Karleen Thompson

Personal information
- Born: July 1, 1968 (age 58) San Diego, California, U.S.

Career history

Coaching
- 2002–2003: Los Angeles Sparks (assistant)
- 2004: Los Angeles Sparks (interim)
- 2005–2007: Houston Comets (assistant)
- 2007–2008: Houston Comets
- 2010–2013: Clemson (assistant)
- 2013–2017: Atlanta Dream (associate HC)
- 2018–present: Virginia (associate HC)

= Karleen Thompson =

American basketball coach (born 1968)

Karleen M. Thompson (née Shields; born July 1, 1968) is the associate head coach of the Virginia Cavaliers women's basketball team since 2018. Before joining the Cavaliers, Thompson was a WNBA head coach for the Los Angeles Sparks in 2004 and the Houston Comets from 2007 to 2008. Additionally, Thompson was an assistant coach for the Clemson Tigers women's basketball team from 2010 to 2013 and the Atlanta Dream from 2013 to 2017.

==Early life and education==
In 1968, Thompson was born in California. While attending high school in Snyder, Texas, Thompson played on the volleyball and basketball teams. For her post-secondary education, Thompson continued playing basketball with Contra Costa College in 1991 before moving to the USC Trojans women's basketball team in 1993.

==Career==
After completing her social sciences degree at the University of Southern California in 1996, Thompson joined Gatorade as a sports marketer. The following year, Thompson started her Women's National Basketball Association career when she became a manager for the Los Angeles Sparks in 1997. With the Sparks, Thompson moved to assistant coach in 2002. In 2004, after the resignation of head coach Michael Cooper, Thompson was named one of the team's interim head coaches (the other being Ryan Weisenberg) in 2004. During the remainder of the 2004 season, Thompson had eleven wins and three losses as co-head coach. At the 2004 WNBA Playoffs, Thompson had one win and two losses before Los Angeles was defeated by the Sacramento Monarchs in the first round.

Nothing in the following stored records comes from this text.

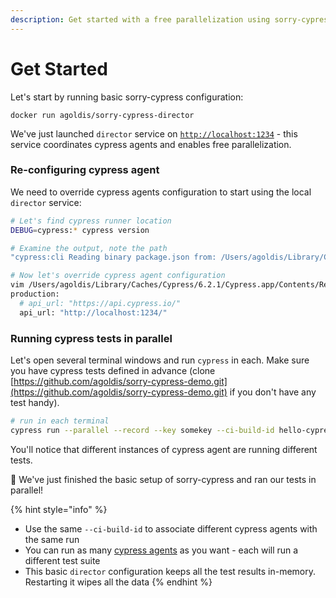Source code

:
 ```yaml
---
description: Get started with a free parallelization using sorry-cypress
---
```


# Get Started

Let's start by running basic sorry-cypress configuration:

```text
docker run agoldis/sorry-cypress-director
```

We've just launched `director` service on [`http://localhost:1234`](http://localhost:1234) - this service coordinates cypress agents and enables free parallelization.

### Re-configuring cypress agent

We need to override cypress agents configuration to start using the local `director` service:

```bash
# Let's find cypress runner location
DEBUG=cypress:* cypress version

# Examine the output, note the path
"cypress:cli Reading binary package.json from: /Users/agoldis/Library/Caches/Cypress/6.2.1/Cypress.app/Contents/Resources/app/package.json +0ms"

# Now let's override cypress agent configuration
vim /Users/agoldis/Library/Caches/Cypress/6.2.1/Cypress.app/Contents/Resources/app/packages/server/config/app.yml
production:
  # api_url: "https://api.cypress.io/"
  api_url: "http://localhost:1234/"
```

### Running cypress tests in parallel <a id="running-cypress-tests-in-parallel"></a>

Let's open several terminal windows and run `cypress` in each. Make sure you have cypress tests defined in advance \(clone [https://github.com/agoldis/sorry-cypress-demo.git](https://github.com/agoldis/sorry-cypress-demo.git) if you don't have any test handy\).

```bash
# run in each terminal
cypress run --parallel --record --key somekey --ci-build-id hello-cypress
```

You'll notice that different instances of cypress agent are running different tests. 

🎉 We've just finished the basic setup of sorry-cypress and ran our tests in parallel!

{% hint style="info" %}
* Use the same `--ci-build-id` to associate different cypress agents with the same run
* You can run as many [cypress agents](../cypress-agent/parallelization-guide.md) as you want - each  will run a different test suite
* This basic `director` configuration keeps all the test results in-memory. Restarting it wipes all the data
{% endhint %}



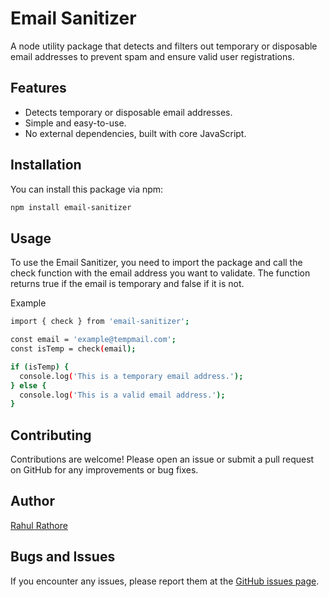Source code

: # Email Sanitizer

A node utility package that detects and filters out temporary or disposable email addresses to prevent spam and ensure valid user registrations.

## Features

- Detects temporary or disposable email addresses.
- Simple and easy-to-use.
- No external dependencies, built with core JavaScript.

## Installation

You can install this package via npm:

```bash
npm install email-sanitizer
```

## Usage
To use the Email Sanitizer, you need to import the package and call the check function with the email address you want to validate. The function returns true if the email is temporary and false if it is not.

Example
```bash
import { check } from 'email-sanitizer';

const email = 'example@tempmail.com';
const isTemp = check(email);

if (isTemp) {
  console.log('This is a temporary email address.');
} else {
  console.log('This is a valid email address.');
}
```

## Contributing

Contributions are welcome! Please open an issue or submit a pull request on GitHub for any improvements or bug fixes.

## Author

[Rahul Rathore](https://github.com/raahulrathore)



## Bugs and Issues
If you encounter any issues, please report them at the [GitHub issues page](https://github.com/raahulrathore/email-sanitizer/issues).
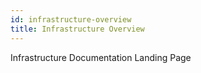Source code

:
 ```yaml
---
id: infrastructure-overview
title: Infrastructure Overview
---
```


Infrastructure Documentation Landing Page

Upon leaving the Sparks, Thompson was an assistant coach of the Houston Comets between 2005 and 2007. While she was an assistant coach for a Moscow basketball team in 2007, Thompson was named the Comets general manager and head coach. With 30 wins and 38 losses as the Comets' head coach from 2007 to 2008, Thompson left the WNBA to work in college basketball as an assistant coach for the Clemson Tigers women's basketball team from 2010 to 2013. She resumed her WNBA career in 2013 when she became an associate head coach for the Atlanta Dream and held the position until 2017. In 2018, she continued to work as an associate head coach when she was hired by the Virginia Cavaliers women's basketball team.

==Head coaching record==

| Team | Year | G | W | L | W–L% | Finish | PG | PW | PL | PW–L% | Result |
|---|---|---|---|---|---|---|---|---|---|---|---|
| Los Angeles | 2004 | 14 | 11 | 3 | .786 | 1st in Western | 3 | 1 | 2 | .333 | Lost Conference semifinals |
| Houston | 2007 | 34 | 13 | 21 | .382 | 5th in Western | — | — | — | — | Missed playoffs |
| Houston | 2008 | 34 | 17 | 17 | .500 | 5th in Western | — | — | — | — | Missed playoffs |
| Career |  | 82 | 41 | 41 | .500 |  | 3 | 1 | 2 | .333 |  |

==Personal life==
In February 2009, Thompson sued the WNBA in a New York district court lawsuit. In the case, Thompson said she was misled to stay with the WNBA when the organization took over the Comets in March 2008. Additionally, Thompson stated she had lost future job positions when the Comets disbanded in December 2008. The case was dismissed in October 2009 due to a lack of diversity jurisdiction.